The programme called Water Information Networks (WIN) is a systems engineering approach to water management in irrigation systems. Because irrigation accounts for 70% of the total water consumption, this is a logical place to start. The ultimate goal is to manage water at the level of an entire water catchment basin, accounting for surface and ground water and providing for the needs of all users, including the environment. WIN has developed a sensor/actuator network and a systems engineering approach to water management.
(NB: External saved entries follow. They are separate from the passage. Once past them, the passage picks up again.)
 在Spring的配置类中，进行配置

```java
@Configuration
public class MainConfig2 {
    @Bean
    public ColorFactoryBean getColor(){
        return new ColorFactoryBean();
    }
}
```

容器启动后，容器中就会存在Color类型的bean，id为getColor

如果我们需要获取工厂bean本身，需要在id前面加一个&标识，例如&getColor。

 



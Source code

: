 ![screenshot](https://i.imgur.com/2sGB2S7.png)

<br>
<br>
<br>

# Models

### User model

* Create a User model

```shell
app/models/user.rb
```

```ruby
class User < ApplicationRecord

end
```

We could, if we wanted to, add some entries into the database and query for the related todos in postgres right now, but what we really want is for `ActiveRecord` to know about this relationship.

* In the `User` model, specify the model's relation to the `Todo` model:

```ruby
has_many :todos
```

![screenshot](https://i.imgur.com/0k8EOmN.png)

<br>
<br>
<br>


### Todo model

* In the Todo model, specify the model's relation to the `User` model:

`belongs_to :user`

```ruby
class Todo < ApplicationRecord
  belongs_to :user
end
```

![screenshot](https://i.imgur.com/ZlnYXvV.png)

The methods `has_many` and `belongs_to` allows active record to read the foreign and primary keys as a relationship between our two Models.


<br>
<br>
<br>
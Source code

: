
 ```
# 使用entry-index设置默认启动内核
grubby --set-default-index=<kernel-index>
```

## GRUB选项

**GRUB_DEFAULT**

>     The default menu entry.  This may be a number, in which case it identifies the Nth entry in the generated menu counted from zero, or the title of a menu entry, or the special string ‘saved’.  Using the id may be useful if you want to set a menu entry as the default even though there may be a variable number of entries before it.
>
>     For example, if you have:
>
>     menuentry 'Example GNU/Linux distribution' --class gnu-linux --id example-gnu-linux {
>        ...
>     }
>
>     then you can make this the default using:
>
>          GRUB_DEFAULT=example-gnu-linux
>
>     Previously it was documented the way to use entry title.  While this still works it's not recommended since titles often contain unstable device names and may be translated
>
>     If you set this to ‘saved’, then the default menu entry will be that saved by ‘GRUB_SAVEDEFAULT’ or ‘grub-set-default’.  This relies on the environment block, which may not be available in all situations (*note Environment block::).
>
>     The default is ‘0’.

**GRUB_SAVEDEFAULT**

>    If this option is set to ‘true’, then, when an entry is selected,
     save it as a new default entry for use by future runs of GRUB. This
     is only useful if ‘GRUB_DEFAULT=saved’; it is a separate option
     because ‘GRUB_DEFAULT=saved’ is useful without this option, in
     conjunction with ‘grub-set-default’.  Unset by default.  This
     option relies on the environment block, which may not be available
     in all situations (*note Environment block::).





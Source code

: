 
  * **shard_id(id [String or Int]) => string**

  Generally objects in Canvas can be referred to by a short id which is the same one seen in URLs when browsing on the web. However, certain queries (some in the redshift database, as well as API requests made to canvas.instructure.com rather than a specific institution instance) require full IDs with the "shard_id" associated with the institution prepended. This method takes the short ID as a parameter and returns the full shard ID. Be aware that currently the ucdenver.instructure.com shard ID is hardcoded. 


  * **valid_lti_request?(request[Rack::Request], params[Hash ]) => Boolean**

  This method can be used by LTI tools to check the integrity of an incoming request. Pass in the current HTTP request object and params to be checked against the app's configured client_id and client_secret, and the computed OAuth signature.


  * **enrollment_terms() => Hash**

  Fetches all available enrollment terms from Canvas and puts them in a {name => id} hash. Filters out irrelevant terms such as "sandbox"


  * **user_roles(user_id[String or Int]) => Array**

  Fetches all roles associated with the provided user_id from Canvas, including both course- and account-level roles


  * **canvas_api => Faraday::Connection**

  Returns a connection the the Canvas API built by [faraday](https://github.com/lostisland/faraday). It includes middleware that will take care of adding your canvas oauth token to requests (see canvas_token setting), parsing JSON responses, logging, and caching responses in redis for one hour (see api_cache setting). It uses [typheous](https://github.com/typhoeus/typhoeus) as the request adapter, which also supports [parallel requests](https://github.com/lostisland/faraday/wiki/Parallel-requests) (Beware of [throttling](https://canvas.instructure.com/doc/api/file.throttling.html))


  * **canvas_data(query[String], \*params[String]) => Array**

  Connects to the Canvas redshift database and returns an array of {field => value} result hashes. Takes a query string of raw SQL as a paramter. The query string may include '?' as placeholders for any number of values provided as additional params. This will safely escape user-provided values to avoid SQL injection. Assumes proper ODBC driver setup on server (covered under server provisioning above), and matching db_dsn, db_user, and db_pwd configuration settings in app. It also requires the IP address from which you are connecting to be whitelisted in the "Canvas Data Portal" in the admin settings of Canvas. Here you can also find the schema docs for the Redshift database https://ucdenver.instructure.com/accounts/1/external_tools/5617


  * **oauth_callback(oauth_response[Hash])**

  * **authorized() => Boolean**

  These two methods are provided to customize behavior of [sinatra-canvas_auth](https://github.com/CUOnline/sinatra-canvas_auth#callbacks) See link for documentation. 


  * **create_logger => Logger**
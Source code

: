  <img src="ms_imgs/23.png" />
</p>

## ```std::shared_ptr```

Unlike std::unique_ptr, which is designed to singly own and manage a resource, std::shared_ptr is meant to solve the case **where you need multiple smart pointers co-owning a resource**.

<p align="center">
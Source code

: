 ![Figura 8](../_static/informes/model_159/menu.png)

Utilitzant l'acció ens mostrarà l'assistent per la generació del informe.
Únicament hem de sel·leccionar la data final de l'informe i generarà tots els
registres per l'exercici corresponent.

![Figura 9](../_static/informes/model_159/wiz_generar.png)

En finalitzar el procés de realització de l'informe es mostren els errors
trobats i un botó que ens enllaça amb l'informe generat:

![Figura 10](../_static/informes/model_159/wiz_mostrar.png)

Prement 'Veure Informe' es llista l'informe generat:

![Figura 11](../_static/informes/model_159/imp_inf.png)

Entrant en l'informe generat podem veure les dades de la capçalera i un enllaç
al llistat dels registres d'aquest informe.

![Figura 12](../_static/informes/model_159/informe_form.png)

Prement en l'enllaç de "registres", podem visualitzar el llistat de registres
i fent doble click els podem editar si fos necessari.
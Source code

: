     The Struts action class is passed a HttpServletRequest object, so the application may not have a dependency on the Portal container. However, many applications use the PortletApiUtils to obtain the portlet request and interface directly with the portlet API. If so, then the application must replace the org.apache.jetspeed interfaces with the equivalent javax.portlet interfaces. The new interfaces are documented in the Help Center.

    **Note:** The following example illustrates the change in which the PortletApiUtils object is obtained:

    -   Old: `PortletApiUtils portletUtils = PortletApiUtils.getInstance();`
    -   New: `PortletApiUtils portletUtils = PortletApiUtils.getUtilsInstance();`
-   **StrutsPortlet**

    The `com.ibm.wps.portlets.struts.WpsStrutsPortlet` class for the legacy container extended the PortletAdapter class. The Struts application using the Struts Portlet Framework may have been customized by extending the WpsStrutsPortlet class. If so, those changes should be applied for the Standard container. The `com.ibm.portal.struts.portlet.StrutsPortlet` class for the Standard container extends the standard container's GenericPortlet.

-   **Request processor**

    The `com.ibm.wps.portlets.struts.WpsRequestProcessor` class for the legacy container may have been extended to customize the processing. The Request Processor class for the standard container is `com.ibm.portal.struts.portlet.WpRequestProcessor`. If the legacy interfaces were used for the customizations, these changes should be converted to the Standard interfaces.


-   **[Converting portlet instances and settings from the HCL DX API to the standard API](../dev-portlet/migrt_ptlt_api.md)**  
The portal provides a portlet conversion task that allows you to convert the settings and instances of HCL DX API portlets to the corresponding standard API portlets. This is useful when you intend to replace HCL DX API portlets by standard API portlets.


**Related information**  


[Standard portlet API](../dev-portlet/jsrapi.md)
The patented technology (commercialized as Total Channel Controlâ„¢) is now being deployed in Australia's largest irrigation district Goulburn Murray Water (GMW), consisting of 6800km of open irrigation canals servicing over 22,000 farms.
The objective for the open canal system is to deliver water on demand (in as much this may be feasible) with maximal overall efficiency meeting the competing demands.
We review the research work, including open questions, and discuss the WIN outcomes from a number of substantial pilot and commercial projects in Australia that have realized significant gains in either water efficiency or water productivity in irrigation.